Re: Problem matching non-english chars
by btrott (Parson) on Apr 18, 2000 at 20:54 UTC
    To expand a bit on chromatic's answer: you most likely want to use locales. From reading a bit of perllocale, it looks like the "use locale" pragma changes the way certain functions and operators think about characters (and numbers, etc.). So, for example, in your case you'd want ä to be the lower-case version of Ä.

    Normally that's not the case, but if you use locales, you can force Perl to think of the characters that way. Regular expressions and case-modification functions are some of the functions modified by using locales, so you could use your case-insensitive regexp, or you could use functions like lc and uc on your strings, then do the comparison.

    For example, I tried this on my local system. It's going to be different on yours, most likely, but this may give you the general idea:

    use locale; use POSIX qw/locale_h/; setlocale(LC_CTYPE, "sv"); my $search_str = "gläd"; my $item_str = "GLÄD"; if ($item_str =~ /^$search_str$/i) { print "Matched!"; }
    So, for me, the locale I set was "sv" (Sweden); this may differ slightly for you, as apparently the names aren't very standardized. perllocale suggests the following command lines to find the locale list:
    locale -a nlsinfo ls /usr/lib/nls/loc ls /usr/lib/locale ls /usr/lib/nls
    Some of these probably won't work, but hopefully, some will.
      Also very helpful... I haven't had the time to look in to locales yet, but your example is very close to what I had in mind. Even if the solution looks a little bit different on my system, you have all saved me a lot of headache. I'm very grateful for that!
Re: Problem matching non-english chars
by chromatic (Archbishop) on Apr 18, 2000 at 18:55 UTC
      Yes! That is exactly what I was looking for. I just couldn't remember the term 'locale'. Now, that I know it, I'm sure I'll find a suitable solution for my problem. Thanks.
Re: Problem matching non-english chars
by lhoward (Vicar) on Apr 18, 2000 at 22:22 UTC
    This is a far-from-ideal solution, but its quick (though dirty) and will generally work right. It doesn't work at all for characters that are outside the English character set, but will work for characters that are basically accented english characters. That being said, here it is:

    In short, you strip all accents from user entered search terms and database entries (at least the database entries that are used for searching, leaving the "display" database entries alone). i.e. map Ä to A, å to a, etc....

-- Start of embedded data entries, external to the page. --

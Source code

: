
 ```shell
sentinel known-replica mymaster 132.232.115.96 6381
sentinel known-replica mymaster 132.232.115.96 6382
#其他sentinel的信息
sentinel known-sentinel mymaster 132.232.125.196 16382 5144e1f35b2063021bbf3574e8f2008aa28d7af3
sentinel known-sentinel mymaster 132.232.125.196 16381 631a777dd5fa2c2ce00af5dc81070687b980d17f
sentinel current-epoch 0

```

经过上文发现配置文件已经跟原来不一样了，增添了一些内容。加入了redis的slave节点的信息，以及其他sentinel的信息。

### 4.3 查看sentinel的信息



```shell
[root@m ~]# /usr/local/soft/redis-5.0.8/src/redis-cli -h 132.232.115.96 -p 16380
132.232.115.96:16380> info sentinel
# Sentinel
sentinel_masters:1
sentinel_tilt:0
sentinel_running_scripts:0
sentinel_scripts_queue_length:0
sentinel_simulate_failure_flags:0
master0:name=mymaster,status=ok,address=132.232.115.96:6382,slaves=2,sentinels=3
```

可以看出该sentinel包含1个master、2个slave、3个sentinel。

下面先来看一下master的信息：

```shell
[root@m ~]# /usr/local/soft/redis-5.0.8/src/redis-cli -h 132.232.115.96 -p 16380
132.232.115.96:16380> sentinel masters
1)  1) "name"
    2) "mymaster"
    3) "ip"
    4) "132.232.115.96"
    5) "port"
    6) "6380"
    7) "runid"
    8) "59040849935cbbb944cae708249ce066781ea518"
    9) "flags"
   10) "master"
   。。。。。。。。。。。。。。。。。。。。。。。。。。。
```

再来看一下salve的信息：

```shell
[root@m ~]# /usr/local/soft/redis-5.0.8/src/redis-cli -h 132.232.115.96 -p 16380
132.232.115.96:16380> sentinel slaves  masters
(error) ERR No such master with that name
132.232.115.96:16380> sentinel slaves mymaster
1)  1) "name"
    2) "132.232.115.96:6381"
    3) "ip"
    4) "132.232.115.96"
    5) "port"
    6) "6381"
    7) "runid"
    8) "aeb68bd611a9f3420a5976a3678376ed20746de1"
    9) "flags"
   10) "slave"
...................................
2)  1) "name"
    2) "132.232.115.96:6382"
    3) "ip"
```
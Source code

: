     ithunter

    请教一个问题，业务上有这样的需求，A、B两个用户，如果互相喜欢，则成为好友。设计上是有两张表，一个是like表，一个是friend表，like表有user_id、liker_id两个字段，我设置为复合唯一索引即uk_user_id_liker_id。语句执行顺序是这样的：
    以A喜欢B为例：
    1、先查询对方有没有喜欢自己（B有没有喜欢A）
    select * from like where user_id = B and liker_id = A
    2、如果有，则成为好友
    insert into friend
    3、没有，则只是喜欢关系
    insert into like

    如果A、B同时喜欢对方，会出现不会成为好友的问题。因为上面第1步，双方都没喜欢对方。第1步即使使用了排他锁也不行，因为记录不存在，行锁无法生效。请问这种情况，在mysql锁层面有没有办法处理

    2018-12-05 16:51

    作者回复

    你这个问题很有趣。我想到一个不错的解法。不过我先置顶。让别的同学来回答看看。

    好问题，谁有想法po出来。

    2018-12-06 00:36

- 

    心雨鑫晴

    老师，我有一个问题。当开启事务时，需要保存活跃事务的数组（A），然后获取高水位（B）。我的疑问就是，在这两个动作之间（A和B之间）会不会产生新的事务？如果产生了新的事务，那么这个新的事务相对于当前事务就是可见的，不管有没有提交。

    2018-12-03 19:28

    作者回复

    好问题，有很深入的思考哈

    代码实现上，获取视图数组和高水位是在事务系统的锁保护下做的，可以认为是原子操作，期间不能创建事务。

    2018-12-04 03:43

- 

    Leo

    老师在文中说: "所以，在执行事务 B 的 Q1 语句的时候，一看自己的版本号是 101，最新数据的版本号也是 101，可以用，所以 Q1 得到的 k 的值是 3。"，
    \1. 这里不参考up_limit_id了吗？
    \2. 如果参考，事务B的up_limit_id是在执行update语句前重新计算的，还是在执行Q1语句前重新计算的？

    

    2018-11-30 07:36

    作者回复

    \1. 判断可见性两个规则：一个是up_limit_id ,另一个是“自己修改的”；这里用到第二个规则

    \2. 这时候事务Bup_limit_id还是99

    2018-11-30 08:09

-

    So if someone tries to look up "Äbc" in your file, it would be converted to "Abc" before it tries to match on the file. Professionally I work with a lot of bands and find that that conversion is very handy. For example, most people will spell Moxy Früvous as "Moxy Fruvous" (without the umlaut over the u) when performing a search, so unless I did the conversion to both store and clean-down search terms by removing accents I would never find it.

    Now this is my very nassty looking translation statment that will replace accented characters (iso-8859-1) with their non-accented ascii equivalents.

    $s=~tr/\xC0\xC1\xC2\xC3\xC4\xC5\xC6\xC7\xC8\xC9\xCA\xCB\xCC\xCD\xCE\ +xCF\xD0\xD1\xD2\xD3\xD4\xD5\xD6\xD8\xD9\xDA\xDB\xDC\xDD\xDF\xE0\xE1\x +E2\xE3\xE4\xE5\xE6\xE7\xE8\xE9\xEA\xEB\xEC\xED\xEE\xEF\xF1\xF2\xF3\xF +4\xF5\xF6\xF8\xF9\xFA\xFB\xFC\xFD\xFF/\x41\x41\x41\x41\x41\x41\x41\x4 +3\x45\x45\x45\x45\x49\x49\x49\x49\x44\x4E\x4F\x4F\x4F\x4F\x4F\x4F\x55 +\x55\x55\x55\x59\x73\x61\x61\x61\x61\x61\x61\x61\x63\x65\x65\x65\x65\ +x69\x69\x69\x69\x6E\x6F\x6F\x6F\x6F\x6F\x6F\x75\x75\x75\x75\x79\x79/;
    As I said.. dirty and imperfect, but quick and generally works right....


    Les Howard
    www.lesandchris.com
    Author of Net::Syslog and Number::Spell

      There's nothing wrong with quick and dirty... If using locales doesn't work on this specific customer's system, I will probably try your solution instead. I had thought of doing something similar, but, I wanted to find out if there is a less "dirty" solution. Once again, thanks to all of you!

      Jocke